Work item
Set down the entries exactly as they appear, apart from the images, which stay out.

^^^^^^^^^^^^^^^^

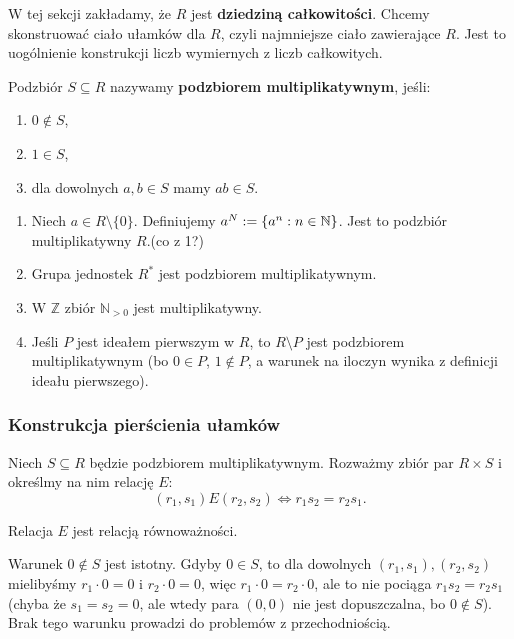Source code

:\begin{context}
W tej sekcji zakładamy, że $R$ jest \textbf{dziedziną całkowitości}. Chcemy skonstruować ciało ułamków dla $R$, czyli najmniejsze ciało zawierające $R$. Jest to uogólnienie konstrukcji liczb wymiernych z liczb całkowitych.
\end{context}

\begin{definition}
Podzbiór $S \subseteq R$ nazywamy \textbf{podzbiorem multiplikatywnym}, jeśli:
\begin{enumerate}[label=\arabic*)]
    \item $0 \notin S$,
    \item $1 \in S$,
    \item dla dowolnych $a, b \in S$ mamy $ab \in S$.
\end{enumerate}
\end{definition}

\begin{eg}
\begin{enumerate}[label=\arabic*)]
    \item Niech $a \in R \setminus \{0\}$. Definiujemy $a^{N} := \{a^{n}: n \in \N\}$. Jest to podzbiór multiplikatywny $R$.(co z 1?)
    \item Grupa jednostek $R^*$ jest podzbiorem multiplikatywnym.
    \item W $\mathbb{Z}$ zbiór $\mathbb{N}_{>0}$ jest multiplikatywny.
    \item Jeśli $P$ jest ideałem pierwszym w $R$, to $R \setminus P$ jest podzbiorem multiplikatywnym (bo $0 \in P$, $1 \notin P$, a warunek na iloczyn wynika z definicji ideału pierwszego).
\end{enumerate}
\end{eg}

\subsubsection*{Konstrukcja pierścienia ułamków}

Niech $S \subseteq R$ będzie podzbiorem multiplikatywnym. Rozważmy zbiór par $R \times S$ i określmy na nim relację $E$:
\[
(r_1, s_1) E (r_2, s_2) \iff r_1 s_2 = r_2 s_1.
\]

\begin{fact}
Relacja $E$ jest relacją równoważności.
\end{fact}

\begin{remark}
Warunek $0 \notin S$ jest istotny. Gdyby $0 \in S$, to dla dowolnych $(r_1, s_1), (r_2, s_2)$ mielibyśmy $r_1 \cdot 0 = 0$ i $r_2 \cdot 0 = 0$, więc $r_1 \cdot 0 = r_2 \cdot 0$, ale to nie pociąga $r_1 s_2 = r_2 s_1$ (chyba że $s_1 = s_2 = 0$, ale wtedy para $(0,0)$ nie jest dopuszczalna, bo $0 \notin S$). Brak tego warunku prowadzi do problemów z przechodniością.
\end{remark}

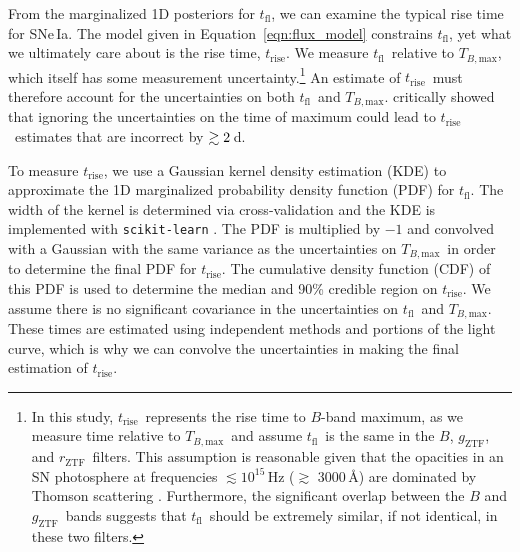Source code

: \documentclass[twocolumn]{./aastex63}
\newcommand{\rztf}{$r_\mathrm{ZTF}$}
\newcommand{\gztf}{$g_\mathrm{ZTF}$}
\newcommand{\tfl}{$t_\mathrm{fl}$}
\newcommand{\trise}{$t_\mathrm{rise}$}
\newcommand{\tbmax}{$T_{B,\mathrm{max}}$}
\begin{document}
From the marginalized 1D posteriors for \tfl, we can examine the typical rise
time for SNe\,Ia. The model given in Equation~\ref{eqn:flux_model} constrains
\tfl, yet what we ultimately care about is the rise time, \trise. We measure
\tfl\ relative to \tbmax, which itself has some measurement
uncertainty.\footnote{In this study, \trise\ represents the rise time to
$B$-band maximum, as we measure time relative to \tbmax\ and assume \tfl\ is
the same in the $B$, \gztf, and \rztf\ filters. This assumption is
reasonable given that the opacities in an SN photosphere at frequencies
$\lesssim 10^{15}$\,Hz ($\gtrsim$ 3000\,\AA) are dominated by Thomson
scattering \citep[see Figure~6 in][]{Magee18}. Furthermore, the significant
overlap between the $B$ and \gztf\ bands suggests that \tfl\ should be
extremely similar, if not identical, in these two filters.} An estimate of
\trise\ must therefore account for the uncertainties on both \tfl\ and \tbmax.
\citet{Aldering00} critically showed that ignoring the uncertainties on the
time of maximum could lead to \trise\ estimates that are incorrect by $\gtrsim
2$\,d.

To measure \trise, we use a Gaussian kernel density estimation (KDE) to
approximate the 1D marginalized probability density function (PDF) for \tfl.
The width of the kernel is determined via cross-validation and the KDE is
implemented with \texttt{scikit-learn} \citep{Pedregosa11}. The PDF is
multiplied by $-1$ and convolved with a Gaussian with the same variance as the
uncertainties on \tbmax\ in order to determine the final PDF for \trise. The
cumulative density function (CDF) of this PDF is used to determine the median
and 90\% credible region on \trise. We assume there is no significant
covariance in the uncertainties on \tfl\ and \tbmax. These times are estimated
using independent methods and portions of the light curve, which is why we can
convolve the uncertainties in making the final estimation of \trise.
\end{document}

^^^^^^^^^^^^^^^^

Result of this exercise
Source code

:\begin{context}
W tej sekcji zakładamy, że $R$ jest \textbf{dziedziną całkowitości}. Chcemy skonstruować ciało ułamków dla $R$, czyli najmniejsze ciało zawierające $R$. Jest to uogólnienie konstrukcji liczb wymiernych z liczb całkowitych.
\end{context}

\begin{definition}
Podzbiór $S \subseteq R$ nazywamy \textbf{podzbiorem multiplikatywnym}, jeśli:
\begin{enumerate}[label=\arabic*)]
    \item $0 \notin S$,
    \item $1 \in S$,
    \item dla dowolnych $a, b \in S$ mamy $ab \in S$.
\end{enumerate}
\end{definition}

\begin{eg}
\begin{enumerate}[label=\arabic*)]
    \item Niech $a \in R \setminus \{0\}$. Definiujemy $a^{N} := \{a^{n}: n \in \N\}$. Jest to podzbiór multiplikatywny $R$.(co z 1?)
    \item Grupa jednostek $R^*$ jest podzbiorem multiplikatywnym.
    \item W $\mathbb{Z}$ zbiór $\mathbb{N}_{>0}$ jest multiplikatywny.
    \item Jeśli $P$ jest ideałem pierwszym w $R$, to $R \setminus P$ jest podzbiorem multiplikatywnym (bo $0 \in P$, $1 \notin P$, a warunek na iloczyn wynika z definicji ideału pierwszego).
\end{enumerate}
\end{eg}

\subsubsection*{Konstrukcja pierścienia ułamków}

Niech $S \subseteq R$ będzie podzbiorem multiplikatywnym. Rozważmy zbiór par $R \times S$ i określmy na nim relację $E$:
\[
(r_1, s_1) E (r_2, s_2) \iff r_1 s_2 = r_2 s_1.
\]

\begin{fact}
Relacja $E$ jest relacją równoważności.
\end{fact}

\begin{remark}
Warunek $0 \notin S$ jest istotny. Gdyby $0 \in S$, to dla dowolnych $(r_1, s_1), (r_2, s_2)$ mielibyśmy $r_1 \cdot 0 = 0$ i $r_2 \cdot 0 = 0$, więc $r_1 \cdot 0 = r_2 \cdot 0$, ale to nie pociąga $r_1 s_2 = r_2 s_1$ (chyba że $s_1 = s_2 = 0$, ale wtedy para $(0,0)$ nie jest dopuszczalna, bo $0 \notin S$). Brak tego warunku prowadzi do problemów z przechodniością.
\end{remark}

Source code

: \documentclass[twocolumn]{./aastex63}
\newcommand{\rztf}{$r_\mathrm{ZTF}$}
\newcommand{\gztf}{$g_\mathrm{ZTF}$}
\newcommand{\tfl}{$t_\mathrm{fl}$}
\newcommand{\trise}{$t_\mathrm{rise}$}
\newcommand{\tbmax}{$T_{B,\mathrm{max}}$}
\begin{document}
From the marginalized 1D posteriors for \tfl, we can examine the typical rise
time for SNe\,Ia. The model given in Equation~\ref{eqn:flux_model} constrains
\tfl, yet what we ultimately care about is the rise time, \trise. We measure
\tfl\ relative to \tbmax, which itself has some measurement
uncertainty.\footnote{In this study, \trise\ represents the rise time to
$B$-band maximum, as we measure time relative to \tbmax\ and assume \tfl\ is
the same in the $B$, \gztf, and \rztf\ filters. This assumption is
reasonable given that the opacities in an SN photosphere at frequencies
$\lesssim 10^{15}$\,Hz ($\gtrsim$ 3000\,\AA) are dominated by Thomson
scattering \citep[see Figure~6 in][]{Magee18}. Furthermore, the significant
overlap between the $B$ and \gztf\ bands suggests that \tfl\ should be
extremely similar, if not identical, in these two filters.} An estimate of
\trise\ must therefore account for the uncertainties on both \tfl\ and \tbmax.
\citet{Aldering00} critically showed that ignoring the uncertainties on the
time of maximum could lead to \trise\ estimates that are incorrect by $\gtrsim
2$\,d.

To measure \trise, we use a Gaussian kernel density estimation (KDE) to
approximate the 1D marginalized probability density function (PDF) for \tfl.
The width of the kernel is determined via cross-validation and the KDE is
implemented with \texttt{scikit-learn} \citep{Pedregosa11}. The PDF is
multiplied by $-1$ and convolved with a Gaussian with the same variance as the
uncertainties on \tbmax\ in order to determine the final PDF for \trise. The
cumulative density function (CDF) of this PDF is used to determine the median
and 90\% credible region on \trise. We assume there is no significant
covariance in the uncertainties on \tfl\ and \tbmax. These times are estimated
using independent methods and portions of the light curve, which is why we can
convolve the uncertainties in making the final estimation of \trise.
\end{document}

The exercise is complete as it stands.